I started with 5lbs of veal shanks cut into pieces by my butcher. I combined them in a stainless steel bowl with a generous coating of olive oil, coarse sea salt, and milled black pepper.



Set them up on my Kamado for indirect heat at 350 degrees on an aluminum serving tray to collect the marrow as it oozes from the bones.



I readied my cast iron dutch oven with 2 cups of Cabernet Sauvignon, 2 cups of Barilla all natural Tomato Sauce, left over from my dinner last night, a handful of carrots and one yellow onion chopped rough.



I removed the aluminum tray from under the roasting bones and added the marrow to the dutch oven along with some fresh Rosemary and Basil from my garden.



And let the bones continue to roast until they reached the desired color I was looking for.



Back onto the kamado indirect and this is how it's looking after 4 hours roasting with 1.5 Gallons of water added.



Stay tuned, I think you all know where this is going! :wink:
 
Lovely work Jed.
Both I and (recently) AussieSmoker make Demi Glace, I freeze mine in coffee styrofoam cups for use as needed.
It is a long process, but sadly the resulting product goes in about half the time yu anticipate.:sad:
 
Lovely work Jed.
Both I and (recently) AussieSmoker make Demi Glace, I freeze mine in coffee styrofoam cups for use as needed.
It is a long process, but sadly the resulting product goes in about half the time yu anticipate.:sad:
For sure Buccs, but as you know, we have a Gravy Throwdown going on.

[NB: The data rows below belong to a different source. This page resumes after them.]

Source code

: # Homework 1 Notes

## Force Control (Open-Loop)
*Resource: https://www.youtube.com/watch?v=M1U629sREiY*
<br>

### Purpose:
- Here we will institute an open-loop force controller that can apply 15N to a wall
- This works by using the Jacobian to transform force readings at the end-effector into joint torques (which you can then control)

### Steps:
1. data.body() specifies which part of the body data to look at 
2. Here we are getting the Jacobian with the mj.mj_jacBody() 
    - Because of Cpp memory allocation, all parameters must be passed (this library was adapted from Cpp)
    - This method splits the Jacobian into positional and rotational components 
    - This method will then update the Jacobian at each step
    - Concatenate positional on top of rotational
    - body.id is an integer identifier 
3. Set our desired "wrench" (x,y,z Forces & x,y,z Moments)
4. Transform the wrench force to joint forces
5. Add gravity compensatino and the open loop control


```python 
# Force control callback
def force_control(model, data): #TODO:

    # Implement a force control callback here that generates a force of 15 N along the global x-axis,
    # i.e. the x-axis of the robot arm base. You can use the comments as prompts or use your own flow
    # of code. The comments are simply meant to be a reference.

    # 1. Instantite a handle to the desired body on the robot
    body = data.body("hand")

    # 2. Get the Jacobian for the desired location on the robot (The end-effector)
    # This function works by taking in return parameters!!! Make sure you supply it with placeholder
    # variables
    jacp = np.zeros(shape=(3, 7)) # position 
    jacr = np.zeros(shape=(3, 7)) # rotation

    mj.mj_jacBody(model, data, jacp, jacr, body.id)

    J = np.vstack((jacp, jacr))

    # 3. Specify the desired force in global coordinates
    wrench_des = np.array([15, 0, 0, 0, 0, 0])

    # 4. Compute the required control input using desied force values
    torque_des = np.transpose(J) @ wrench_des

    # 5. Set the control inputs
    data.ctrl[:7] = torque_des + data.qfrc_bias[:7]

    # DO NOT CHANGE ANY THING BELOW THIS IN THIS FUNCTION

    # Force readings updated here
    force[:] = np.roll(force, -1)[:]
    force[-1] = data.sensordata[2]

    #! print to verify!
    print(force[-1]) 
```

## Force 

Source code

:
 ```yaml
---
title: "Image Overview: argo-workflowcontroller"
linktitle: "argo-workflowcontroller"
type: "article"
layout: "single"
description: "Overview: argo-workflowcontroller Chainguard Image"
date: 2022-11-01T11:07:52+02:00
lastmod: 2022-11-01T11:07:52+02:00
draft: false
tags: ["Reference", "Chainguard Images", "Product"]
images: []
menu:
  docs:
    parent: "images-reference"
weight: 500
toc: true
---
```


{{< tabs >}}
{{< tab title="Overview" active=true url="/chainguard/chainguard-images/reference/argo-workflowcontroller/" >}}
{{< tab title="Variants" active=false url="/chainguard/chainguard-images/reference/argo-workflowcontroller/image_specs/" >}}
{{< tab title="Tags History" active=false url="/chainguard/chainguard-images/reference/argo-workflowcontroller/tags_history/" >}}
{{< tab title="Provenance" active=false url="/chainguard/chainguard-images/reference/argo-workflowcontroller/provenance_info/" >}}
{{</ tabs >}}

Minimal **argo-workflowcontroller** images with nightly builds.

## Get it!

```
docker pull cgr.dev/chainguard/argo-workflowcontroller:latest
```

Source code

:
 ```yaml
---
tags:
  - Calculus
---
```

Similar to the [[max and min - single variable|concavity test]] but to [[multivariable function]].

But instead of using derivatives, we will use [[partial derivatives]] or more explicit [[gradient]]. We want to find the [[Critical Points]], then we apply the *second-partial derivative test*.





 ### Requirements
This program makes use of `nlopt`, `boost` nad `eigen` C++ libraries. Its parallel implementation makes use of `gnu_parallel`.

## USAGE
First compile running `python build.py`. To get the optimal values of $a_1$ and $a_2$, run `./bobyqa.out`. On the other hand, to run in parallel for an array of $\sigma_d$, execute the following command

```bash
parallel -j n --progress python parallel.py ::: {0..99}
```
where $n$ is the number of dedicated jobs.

I would like to see you enter and bring some of your culinary expertise to light. I know you got it......so BRING it! Never can have enough Demi Glace.
 
Sorry, no pics the lot is chilling in the cool cast awaiting some fat skimming in the morning. Nothing to show for now, move on, nothing to see here! Thanks for checking in though.
Jed
 
Day 2 we now have Espagnole sauce.

Yesterday we ended with this.



After an overnights rest in the fridge, I pulled it out at noon and skimmed the solidified fat off the top and added 1/2 gallon of water and back on the kamado it went for another 4 hours slow roast at 300, degrees. Here are the results after a strain through a extra fine China Cap.





It's back in the fridge till tomorrow when I will skim the fat and prepare the TD entry dish!